A aludida “Nota Técnica”, elaborada pelo Departamento do Litoral e Proteção Costeira da Agência Portuguesa do Ambiente, I.P. e identificada como DLPC n.º 2/2015, apresenta as conclusões que se transcrevem:
“(…) 5. Conclusões
O sistema de ilhas-barreira da Ria Formosa caracteriza-se por uma intensa morfodinâmica de constantes variações naturais (migração dos areais e galgamentos oceânicos). Todas as suas unidades arenosas (península do Ancão, Ilha da Barreta, ilha da Culatra, Ilha da Armona, Ilha de Tavira, Ilha de Cabanas e península da Cacela) têm efetivamente génese aluvionar, sendo constituídas por areais mobilizados pela ação conjunta das ondas e correntes de maré.

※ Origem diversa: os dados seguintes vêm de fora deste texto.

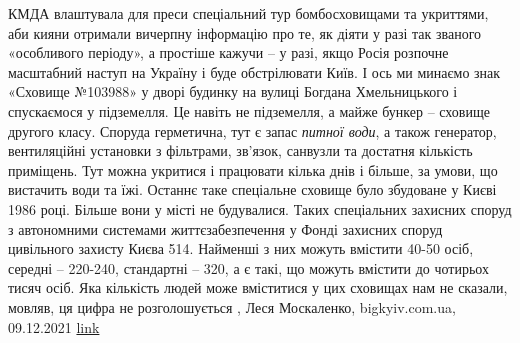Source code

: КМДА влаштувала для преси  спеціальний тур бомбосховищами та укриттями, аби
кияни отримали вичерпну інформацію про те, як діяти у разі так званого
«особливого періоду», а простіше кажучи – у разі, якщо Росія розпочне
масштабний наступ на Україну і буде обстрілювати Київ.  І ось ми минаємо знак
«Сховище №103988» у дворі будинку на вулиці Богдана Хмельницького і спускаємося
у підземелля.  Це навіть не підземелля, а майже бункер – сховище другого класу.
Споруда герметична, тут є запас \emph{питної води}, а також генератор,
вентиляційні установки з фільтрами, зв’язок, санвузли та достатня кількість
приміщень. Тут можна укритися і працювати кілька днів і більше, за умови, що
вистачить води та їжі.  Останнє таке спеціальне сховище було збудоване у Києві
1986 році. Більше вони у місті  не будувалися. Таких спеціальних захисних
споруд з автономними системами життєзабезпечення у Фонді захисних споруд
цивільного захисту Києва 514.  Найменші з них можуть вмістити 40-50 осіб,
середні – 220-240, стандартні – 320, а є такі, що можуть вмістити до чотирьох
тисяч осіб. Яка кількість людей може вміститися у цих сховищах нам не сказали,
мовляв, ця цифра не розголошується
, 
Леся Москаленко, bigkyiv.com.ua, 09.12.2021
\href{https://bigkyiv.com.ua/20-hvylyn-shhob-shovatysya-yaki-shovyshha-ta-ukryttya-gotovi-pryjmaty-kyyan-u-razi-povitryanoyi-ataky}{link}
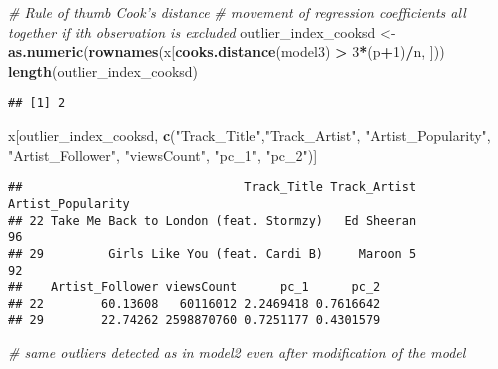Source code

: \documentclass[
]{article}
\newenvironment{Shaded}{\begin{snugshade}}{\end{snugshade}}
\newcommand{\CommentTok}[1]{\textcolor[rgb]{0.56,0.35,0.01}{\textit{#1}}}
\newcommand{\DecValTok}[1]{\textcolor[rgb]{0.00,0.00,0.81}{#1}}
\newcommand{\KeywordTok}[1]{\textcolor[rgb]{0.13,0.29,0.53}{\textbf{#1}}}
\newcommand{\NormalTok}[1]{#1}
\newcommand{\OperatorTok}[1]{\textcolor[rgb]{0.81,0.36,0.00}{\textbf{#1}}}
\newcommand{\StringTok}[1]{\textcolor[rgb]{0.31,0.60,0.02}{#1}}
\begin{document}
\begin{Shaded}
\begin{Highlighting}[]
\CommentTok{# Rule of thumb Cook's distance}
\CommentTok{# movement of regression coefficients all together if ith observation is excluded}
\NormalTok{outlier_index_cooksd <-}\StringTok{ }\KeywordTok{as.numeric}\NormalTok{(}\KeywordTok{rownames}\NormalTok{(x[}\KeywordTok{cooks.distance}\NormalTok{(model3) }\OperatorTok{>}\StringTok{ }\DecValTok{3}\OperatorTok{*}\NormalTok{(p}\OperatorTok{+}\DecValTok{1}\NormalTok{)}\OperatorTok{/}\NormalTok{n, ]))}
\KeywordTok{length}\NormalTok{(outlier_index_cooksd)}
\end{Highlighting}
\end{Shaded}

\begin{verbatim}
## [1] 2
\end{verbatim}

\begin{Shaded}
\begin{Highlighting}[]
\NormalTok{x[outlier_index_cooksd, }\KeywordTok{c}\NormalTok{(}\StringTok{"Track_Title"}\NormalTok{,}\StringTok{"Track_Artist"}\NormalTok{, }\StringTok{"Artist_Popularity"}\NormalTok{, }\StringTok{"Artist_Follower"}\NormalTok{, }\StringTok{"viewsCount"}\NormalTok{, }\StringTok{"pc_1"}\NormalTok{,}
                            \StringTok{"pc_2"}\NormalTok{)]}
\end{Highlighting}
\end{Shaded}

\begin{verbatim}
##                               Track_Title Track_Artist Artist_Popularity
## 22 Take Me Back to London (feat. Stormzy)   Ed Sheeran                96
## 29         Girls Like You (feat. Cardi B)     Maroon 5                92
##    Artist_Follower viewsCount      pc_1      pc_2
## 22        60.13608   60116012 2.2469418 0.7616642
## 29        22.74262 2598870760 0.7251177 0.4301579
\end{verbatim}

\begin{Shaded}
\begin{Highlighting}[]
\CommentTok{# same outliers detected as in model2 even after modification of the model}
\end{Highlighting}
\end{Shaded}
\end{document}
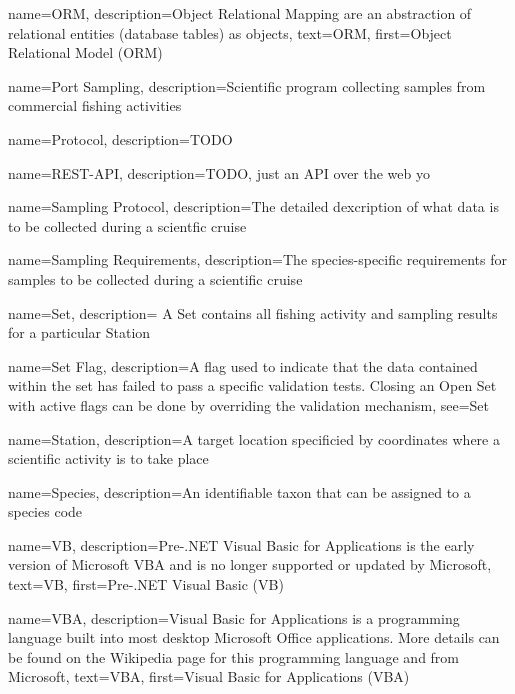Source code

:  {
    name=ORM,
    description={Object Relational Mapping are an abstraction of relational entities (database tables) as objects},
    text={ORM},
    first={Object Relational Model (ORM)}
}

 {
    name=Port Sampling,
    description={Scientific program collecting samples from commercial fishing activities}
}

 {
    name=Protocol,
    description={TODO}
}

 {
    name=REST-API,
    description={TODO, just an API over the web yo}
}

 {
    name=Sampling Protocol,
    description={The detailed dexcription of what data is to be collected during a scientfic cruise}
}

 {
    name=Sampling Requirements,
    description={The species-specific requirements for samples to be collected during a scientific cruise}
}

 {
    name=Set,
    description={
        A Set contains all fishing activity and sampling results for a particular \gls{Station}
    }
}

 {
    name=Set Flag,
    description={A flag used to indicate that the data contained within the set has failed to pass a specific validation tests.
    Closing an \gls{Open Set} with active flags can be done by overriding the validation mechanism},
    see=\gls{Set}
}

 {
    name=Station,
    description={A target location specificied by coordinates where a scientific activity is to take place}
}

 {
    name=Species,
    description={An identifiable taxon that can be assigned to a species code}
}

 {
    name=VB,
    description={Pre-.NET Visual Basic for Applications is the early version of Microsoft VBA and is no longer supported or updated by Microsoft},
    text={VB},
    first={Pre-.NET Visual Basic (VB)}
}

 {
    name=VBA,
    description={Visual Basic for Applications is a programming language built into most desktop Microsoft Office applications. More details can be found on the Wikipedia page for this programming language and from Microsoft},
    text={VBA},
    first={Visual Basic for Applications (VBA)}
}

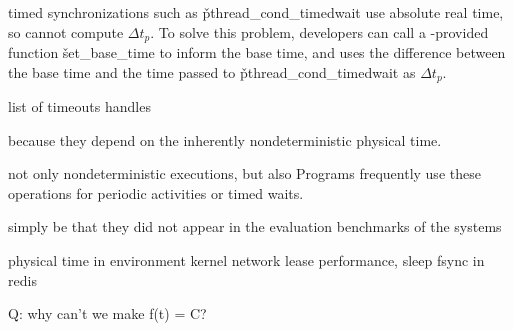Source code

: \pthread timed synchronizations such as \v{pthread\_cond\_timedwait} use
absolute real time, so \xxx cannot compute $\Delta t_p$.  To solve this
problem, developers can call a \xxx-provided function \v{set\_base\_time}
to inform \xxx the base time, and \xxx uses the difference between the
base time and the time passed to \v{pthread\_cond\_timedwait} as $\Delta
t_p$.

list of timeouts \xxx handles

because they depend on the inherently nondeterministic physical time.




not only nondeterministic executions, but also
Programs frequently use these operations for periodic activities or timed
waits.

simply be that they did not appear in the evaluation benchmarks of the systems


  physical time in environment
    kernel
    network lease
  performance, sleep fsync in redis

  Q: why can't we make f(t) = C?

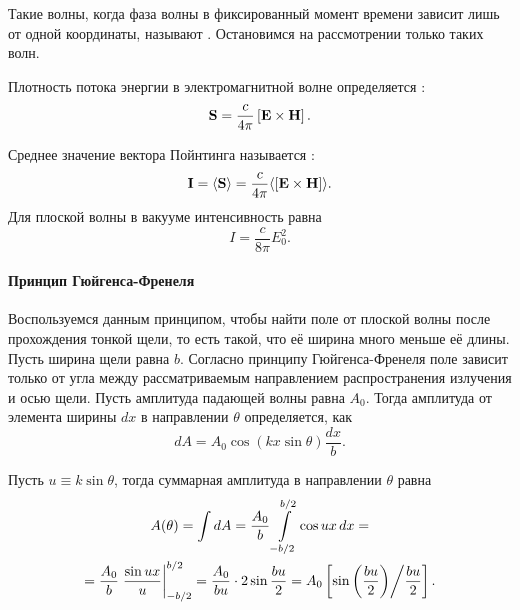 Такие волны, когда фаза волны в фиксированный момент времени зависит лишь от одной координаты, называют . Остановимся на рассмотрении только таких волн.

Плотность потока энергии в электромагнитной волне определяется :
\begin{equation}
	\mathbf{S} = \frac{c}{4\pi} \left[\mathbf{E} \times \mathbf{H}\right].
\end{equation}

Среднее значение вектора Пойнтинга называется :
\begin{equation}
	\mathbf{I} = \langle \mathbf{S}\rangle = \frac{c}{4\pi} \langle \left[\mathbf{E} \times \mathbf{H}\right] \rangle.
\end{equation}
Для плоской волны в вакууме интенсивность равна
\begin{equation}
	I = \frac{c}{8\pi} E_0^2.
\end{equation}

\paragraph{Принцип Гюйгенса-Френеля}

Воспользуемся данным принципом, чтобы найти поле от плоской волны после прохождения тонкой щели, то есть такой, что её ширина много меньше её длины. Пусть ширина щели равна $b$. Согласно принципу Гюйгенса-Френеля поле зависит только от угла между рассматриваемым направлением распространения излучения и осью щели. Пусть амплитуда падающей волны равна $A_0$. Тогда амплитуда от элемента ширины $dx$ в направлении $\theta$ определяется, как
\begin{equation*}
	dA = A_0 \cos (k x \sin \theta) \frac{dx}{b}.
\end{equation*}

Пусть $u \equiv k \sin \theta$, тогда суммарная амплитуда в направлении $\theta$ равна
\begin{multline*}
	A(\theta)
	= \int dA
	= \frac{A_0}{b} \int\limits_{-b/2}^{b/2} \cos ux\,dx =\\
	= \frac{A_0}{b} \left. \frac{\sin ux}{u} \right|_{-b/2}^{b/2}
	= \frac{A_0}{bu} \cdot 2 \sin \frac{bu}{2} = A_0 \left[ \sin \left( \frac{bu}{2}\right) \middle/  \frac{bu}{2} \right] .
\end{multline*}


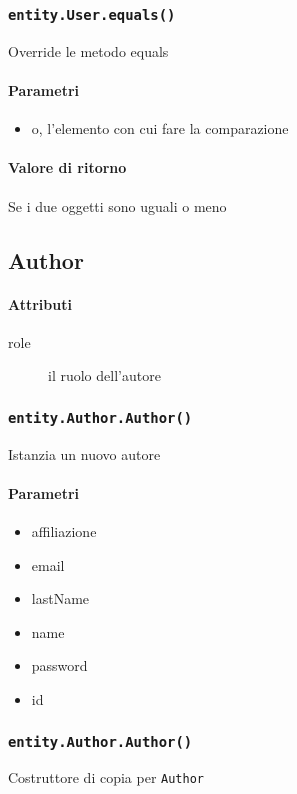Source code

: \subsubsection{\texttt{entity.User.equals()}}
Override le metodo equals
\paragraph{Parametri}
\begin{itemize}
\item o, l'elemento con cui fare la comparazione
\end{itemize}
\paragraph{Valore di ritorno}
Se i due oggetti sono uguali o meno


\subsection{Author}
\paragraph{Attributi}
\begin{description}
\item [role] il ruolo dell'autore
\end{description}

\subsubsection{\texttt{entity.Author.Author()}}
Istanzia un nuovo autore
\paragraph{Parametri}
\begin{itemize}
\item affiliazione
\item email
\item lastName
\item name
\item password
\item id
\end{itemize}

\subsubsection{\texttt{entity.Author.Author()}}
Costruttore di copia per \texttt{Author}
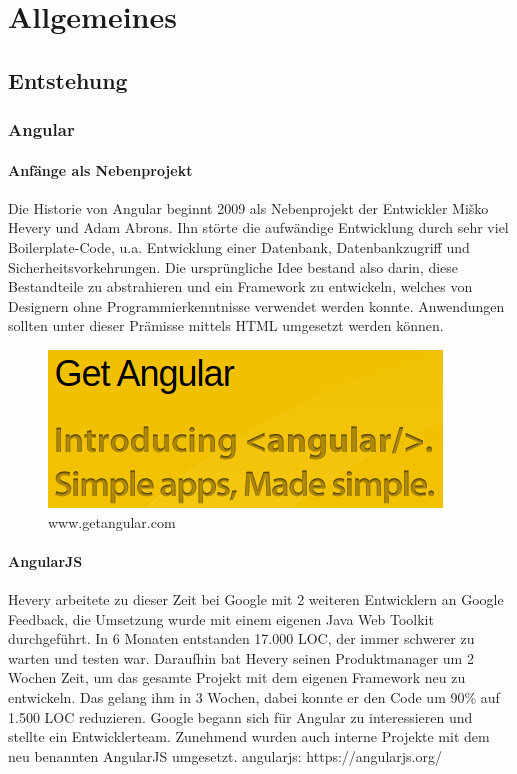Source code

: \chapter{Allgemeines}

\section{Entstehung}

\subsection{Angular}
\subsubsection{Anfänge als Nebenprojekt}
Die Historie von Angular beginnt 2009 als Nebenprojekt der Entwickler Miško Hevery und Adam Abrons. Ihn störte die aufwändige Entwicklung durch sehr viel Boilerplate-Code, u.a. Entwicklung einer Datenbank, Datenbankzugriff und Sicherheitsvorkehrungen.
Die ursprüngliche Idee bestand also darin, diese Bestandteile zu abstrahieren und ein Framework zu entwickeln, welches von Designern ohne Programmierkenntnisse verwendet werden konnte. Anwendungen sollten unter dieser Prämisse mittels HTML umgesetzt werden können.
\begin{figure}
    \centering
    \includegraphics[scale=0.8]{Grafiken/getangular.png}
    \caption{www.getangular.com}
    \label{fig:getangular}
\end{figure}

\subsubsection{AngularJS}
Hevery arbeitete zu dieser Zeit bei Google mit 2 weiteren Entwicklern an Google Feedback, die Umsetzung wurde mit einem eigenen Java Web Toolkit durchgeführt. In 6 Monaten entstanden 17.000 LOC, der immer schwerer zu warten und testen war. Daraufhin bat Hevery seinen Produktmanager um 2 Wochen Zeit, um das gesamte Projekt mit dem eigenen Framework neu zu entwickeln. Das gelang ihm in 3 Wochen, dabei konnte er den Code um 90\% auf 1.500 LOC reduzieren. Google begann sich für Angular zu interessieren und stellte ein Entwicklerteam. Zunehmend wurden auch interne Projekte mit dem neu benannten AngularJS umgesetzt.\cite{yt_ngConf2014} angularjs: https://angularjs.org/

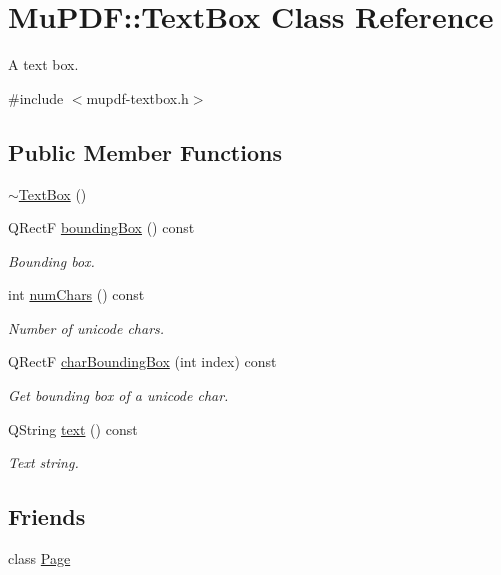 \hypertarget{class_mu_p_d_f_1_1_text_box}{\section{Mu\-P\-D\-F\-:\-:Text\-Box Class Reference}
\label{class_mu_p_d_f_1_1_text_box}
}


A text box.  




{\ttfamily \#include $<$mupdf-\/textbox.\-h$>$}

\subsection*{Public Member Functions}
\begin{DoxyCompactItemize}
\item 
\hyperlink{class_mu_p_d_f_1_1_text_box_a820ac00b0ece07e332ac7c9fc75abb54}{$\sim$\-Text\-Box} ()
\item 
Q\-Rect\-F \hyperlink{class_mu_p_d_f_1_1_text_box_a2aac0cacaafdc85f1b7c196b1449c55b}{bounding\-Box} () const 
\begin{DoxyCompactList}\small\item\em Bounding box. \end{DoxyCompactList}\item 
int \hyperlink{class_mu_p_d_f_1_1_text_box_a4d4cdc8930cf188bc3b9d201d019a987}{num\-Chars} () const 
\begin{DoxyCompactList}\small\item\em Number of unicode chars. \end{DoxyCompactList}\item 
Q\-Rect\-F \hyperlink{class_mu_p_d_f_1_1_text_box_a4ecbb3b0ca1a189468e3f1160920400a}{char\-Bounding\-Box} (int index) const 
\begin{DoxyCompactList}\small\item\em Get bounding box of a unicode char. \end{DoxyCompactList}\item 
Q\-String \hyperlink{class_mu_p_d_f_1_1_text_box_a5d3c1f7ab3488c832ac97d22fec8a62d}{text} () const 
\begin{DoxyCompactList}\small\item\em Text string. \end{DoxyCompactList}\end{DoxyCompactItemize}
\subsection*{Friends}
\begin{DoxyCompactItemize}
\item 
class \hyperlink{class_mu_p_d_f_1_1_text_box_a66d145c56e1747e0aecb5309042ab183}{Page}
\end{DoxyCompactItemize}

Consequentemente, nos termos do disposto no artigo 10º, nº1 da Lei nº 54/2005, as ilhas-barreira devem ser consideradas, à face da lei, como parte integrante do leito das águas do mar e, por conseguinte, compreendidas no domínio público marítimo pertencente ao Estado: primeiro, porque são formadas por efeito de aluviões; e segundo, porque se modificam constantemente em virtude da dinâmica dos areais, acontecendo com frequência que tais ilhas sofrem importantes modificações morfológicas nos seus extremos, alternando fases de erosão com acumulação.”
Analisando o aludido documento, intitulado “CERTIDÃO”, verifica-se que o respetivo teor é extraído da supra mencionada “Nota Técnica”, identificada como DLPC n.º 2/2015, anexa à informação com o n.º I006057-201505 – DLPC, a qual mereceu a concordância do Presidente do Conselho Diretivo da Agência Portuguesa do Ambiente, I.P.. Tendo a certidão sido extraída do aludido documento, arquivado no instituto público em causa, e reproduzindo parte do respetivo teor, cumpre concluir que se trata de uma certidão de teor, nos termos previstos no artigo 383.º, n.º 1, do Código Civil, pelo que tem a força probatória do original.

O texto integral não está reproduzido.